Introduction to sentiment analysis in NLP

Updated Aug 17, 2023 • 11 min read

Sentiment analysis plays an important role in natural language processing (NLP). It is the confluence of human emotional understanding and machine learning technology.

Sentiment analysis in NLP can be implemented to achieve varying results, depending on whether you opt for classical approaches or more complex end-to-end solutions.

Sentiment analysis is a classification task in the area of natural language processing. Sometimes called ‘opinion mining,’ sentiment analysis models transform the opinions found in written language or speech data into actionable insights. For many developers new to machine learning, it is one of the first tasks that they try to solve in the area of NLP. This is because it is conceptually simple and useful, and classical and deep learning solutions already exist.

While this article provides only a surface-level exploration of the possibilities of sentiment analysis in NLP, you should come away with an idea of the problems that it can solve, the different types of analysis that are possible, and which python libraries and NLP methods can be used to implement it.

What is sentiment analysis?

Customers are driven by emotion when making purchasing decisions - as much as 95% of each decision is dictated by subconscious, emotional reactions.

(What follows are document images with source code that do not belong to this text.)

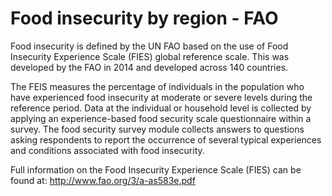 # Food insecurity by region - FAO

Food insecurity is defined by the UN FAO based on the use of Food Insecurity Experience Scale (FIES) global reference scale. This was developed by the FAO in 2014 and developed across 140 countries.

The FEIS measures the percentage of individuals in the population who have experienced food insecurity at moderate or severe levels during the reference period. Data at the individual or household level is collected by applying an experience-based food security scale questionnaire within a survey. The food security survey module collects answers to questions asking respondents to report the occurrence of several typical experiences and conditions associated with food insecurity. 

Full information on the Food Insecurity Experience Scale (FIES) can be found at: http://www.fao.org/3/a-as583e.pdf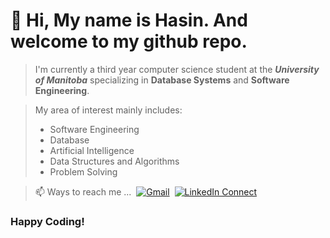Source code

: # 👋 Hi, My name is __Hasin__. And welcome to my github repo.
  
> I'm currently a third year computer science student at the __*University of Manitoba*__ specializing in **Database Systems** and **Software Engineering**. 
  
> My area of interest mainly includes:
> - Software Engineering
> - Database
> - Artificial Intelligence
> - Data Structures and Algorithms
> - Problem Solving

> 📫 Ways to reach me ... 
> [![Gmail](https://img.shields.io/badge/%20-Send%20Mail-black?color=222244&labelColor=000000&logo=gmail&logoColor=f5f7fe)](mailto:hasinishrakpurno@gamil.com?subject=From%20GitHub&&body=Hi,%20there.%20Found%20you%20on%20GitHub!%20Let's%20talk%20about...) 
> [![LinkedIn Connect](https://img.shields.io/badge/%20-Connect-black?color=222244&labelColor=000000&logo=linkedin&logoColor=f5f7fe)](https://www.linkedin.com/in/ishrakh/)

### Happy Coding!

<!---
ishrakHP/ishrakHP is a ✨ special ✨ repository because its `README.md` (this file) appears on your GitHub profile.
You can click the Preview link to take a look at your changes.
--->
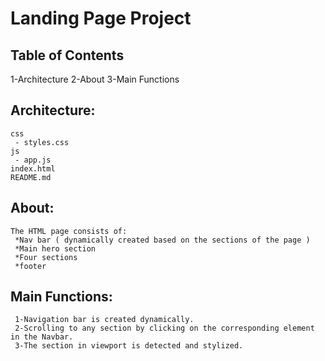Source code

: # Landing Page Project

## Table of Contents

  1-Architecture
  2-About
  3-Main Functions
 

## Architecture:

    css
     - styles.css   
    js
     - app.js
    index.html
    README.md
    

## About:

    The HTML page consists of:
     *Nav bar ( dynamically created based on the sections of the page )
     *Main hero section
     *Four sections
     *footer

## Main Functions:

     1-Navigation bar is created dynamically.
     2-Scrolling to any section by clicking on the corresponding element in the Navbar.
     3-The section in viewport is detected and stylized.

What’s more, with an increased use of social media, they are more open when discussing their thoughts and feelings when communicating with the businesses they interact with. A sentiment analysis model gives a business tool to analyze sentiment, interpret it and learn from these emotion-heavy interactions.

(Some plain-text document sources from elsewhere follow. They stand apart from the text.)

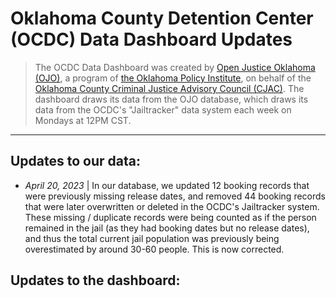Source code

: # Oklahoma County Detention Center (OCDC) Data Dashboard Updates

> The OCDC Data Dashboard was created by [Open Justice Oklahoma (OJO)](https://openjustice.okpolicy.org/), a program of [the Oklahoma Policy Institute](https://okpolicy.org/), on behalf of the [Oklahoma County Criminal Justice Advisory Council (CJAC)](https://www.okcountycjac.com/). The dashboard draws its data from the OJO database, which draws its data from the OCDC's "Jailtracker" data system each week on Mondays at 12PM CST. 

---

## Updates to our data:

* *April 20, 2023* | In our database, we updated 12 booking records that were previously missing release dates, and removed 44 booking records that were later overwritten or deleted in the OCDC's Jailtracker system. These missing / duplicate records were being counted as if the person remained in the jail (as they had booking dates but no release dates), and thus the total current jail population was previously being overestimated by around 30-60 people. This is now corrected.

## Updates to the dashboard:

Sentiment analysis involves determining whether the author or speaker’s feelings are positive, neutral, or negative about a given topic. For instance, you would like to gain a deeper insight into customer sentiment, so you begin looking at customer feedback under purchased products or comments under your company’s post on any social media platform. You would like to know if the customer is pleased with your services, neutral, or if he/she has any complaints, meaning whether the customer has a neutral, positive or negative sentiment regarding your products, services or actions. Figuring this out is called sentiment analysis.

Of course, manually searching through and reading these reviews might seem easier; but, when you have thousands of comments, posts, emails, and reviews, as well as physical mail, it is impossible to analyze this data individually and perform sentiment analysis work manually. The only way to get an accurate, representative analysis of customer sentiment is by doing it automatically. That’s where sentiment analysis as an NLP technique comes in!

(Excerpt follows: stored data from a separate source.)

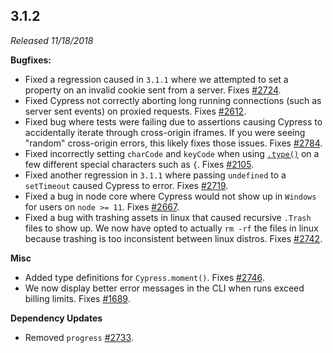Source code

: ## 3.1.2

*Released 11/18/2018*

**Bugfixes:**

- Fixed a regression caused in `3.1.1` where we attempted to set a property on an invalid cookie sent from a server. Fixes [#2724](https://github.com/cypress-io/cypress/issues/2724).
- Fixed Cypress not correctly aborting long running connections (such as server sent events) on proxied requests. Fixes [#2612](https://github.com/cypress-io/cypress/issues/2612).
- Fixed bug where tests were failing due to assertions causing Cypress to accidentally iterate through cross-origin iframes. If you were seeing "random" cross-origin errors, this likely fixes those issues. Fixes [#2784](https://github.com/cypress-io/cypress/issues/2784).
- Fixed incorrectly setting `charCode` and `keyCode` when using [`.type()`](/api/commands/type) on a few different special characters such as `{`. Fixes [#2105](https://github.com/cypress-io/cypress/issues/2105).
- Fixed another regression in `3.1.1` where passing `undefined` to a `setTimeout` caused Cypress to error. Fixes [#2719](https://github.com/cypress-io/cypress/issues/2719).
- Fixed a bug in node core where Cypress would not show up in `Windows` for users on `node >= 11`. Fixes [#2667](https://github.com/cypress-io/cypress/issues/2667).
- Fixed a bug with trashing assets in linux that caused recursive `.Trash` files to show up. We now have opted to actually `rm -rf` the files in linux because trashing is too inconsistent between linux distros. Fixes [#2742](https://github.com/cypress-io/cypress/issues/2742).

**Misc**

- Added type definitions for `Cypress.moment()`. Fixes [#2746](https://github.com/cypress-io/cypress/issues/2746).
- We now display better error messages in the CLI when runs exceed billing limits. Fixes [#1689](https://github.com/cypress-io/cypress/issues/1689).

**Dependency Updates**

- Removed `progress` [#2733](https://github.com/cypress-io/cypress/issues/2733).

Before we jump into the details of how to do sentiment analysis, let’s discuss the different types of sentiment analysis. Four common groups for sentiment analysis are:

Graded sentiment analysis
Aspect-based sentiment analysis
Emotion detection
Intent analysis

Graded sentiment analysis (or fine-grained analysis) is when content is not polarized into positive, neutral, or negative. Instead, it is assigned a grade on a given scale that allows for a much more nuanced analysis. For example, on a scale of 1-10, 1 could mean very negative, and 10 very positive. Rather than just three possible answers, sentiment analysis now gives us 10. The scale and range is determined by the team carrying out the analysis, depending on the level of variety and insight they need.

Aspect-based sentiment analysis is when you focus on opinions about a particular aspect of the services that your business offers. The general attitude is not useful here, so a different approach must be taken. For example, you produce smartphones and your new model has an improved lens. You would like to know how users are responding to the new lens, so need a fast, accurate way of analyzing comments about this feature.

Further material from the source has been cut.